(ABOUT THIS EXERCISE): For the entries below, print exactly the lines between the line holding "If you do not" and the line holding "1. Ask on Mastodon", inclusive, and nothing else.

(DATASET RECORDS):
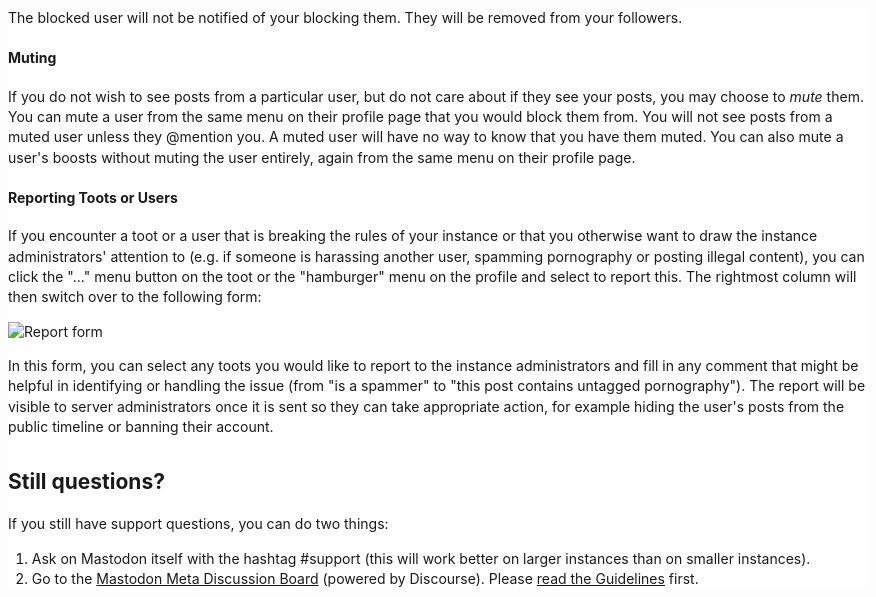 The blocked user will not be notified of your blocking them. They will be removed from your followers.

#### Muting

If you do not wish to see posts from a particular user, but do not care about if they see your posts, you may choose to *mute* them. You can mute a user from the same menu on their profile page that you would block them from. You will not see posts from a muted user unless they @mention you. A muted user will have no way to know that you have them muted. You can also mute a user's boosts without muting the user entirely, again from the same menu on their profile page.

#### Reporting Toots or Users

If you encounter a toot or a user that is breaking the rules of your instance or that you otherwise want to draw the instance administrators' attention to (e.g. if someone is harassing another user, spamming pornography or posting illegal content), you can click the "..." menu button on the toot or the "hamburger" menu on the profile and select to report this. The rightmost column will then switch over to the following form:

![Report form](screenshots/report.png)

In this form, you can select any toots you would like to report to the instance administrators and fill in any comment that might be helpful in identifying or handling the issue (from "is a spammer" to "this post contains untagged pornography"). The report will be visible to server administrators once it is sent so they can take appropriate action, for example hiding the user's posts from the public timeline or banning their account.

## Still questions?

If you still have support questions, you can do two things:

1. Ask on Mastodon itself with the hashtag #support (this will work better on larger instances than on smaller instances).
2. Go to the [Mastodon Meta Discussion Board](https://discourse.joinmastodon.org/c/general) (powered by Discourse). Please [read the Guidelines](https://discourse.joinmastodon.org/faq) first.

(RESULT OF THIS EXERCISE):
If you do not wish to see posts from a particular user, but do not care about if they see your posts, you may choose to *mute* them. You can mute a user from the same menu on their profile page that you would block them from. You will not see posts from a muted user unless they @mention you. A muted user will have no way to know that you have them muted. You can also mute a user's boosts without muting the user entirely, again from the same menu on their profile page.

#### Reporting Toots or Users

If you encounter a toot or a user that is breaking the rules of your instance or that you otherwise want to draw the instance administrators' attention to (e.g. if someone is harassing another user, spamming pornography or posting illegal content), you can click the "..." menu button on the toot or the "hamburger" menu on the profile and select to report this. The rightmost column will then switch over to the following form:

![Report form](screenshots/report.png)

In this form, you can select any toots you would like to report to the instance administrators and fill in any comment that might be helpful in identifying or handling the issue (from "is a spammer" to "this post contains untagged pornography"). The report will be visible to server administrators once it is sent so they can take appropriate action, for example hiding the user's posts from the public timeline or banning their account.

## Still questions?

If you still have support questions, you can do two things:

1. Ask on Mastodon itself with the hashtag #support (this will work better on larger instances than on smaller instances).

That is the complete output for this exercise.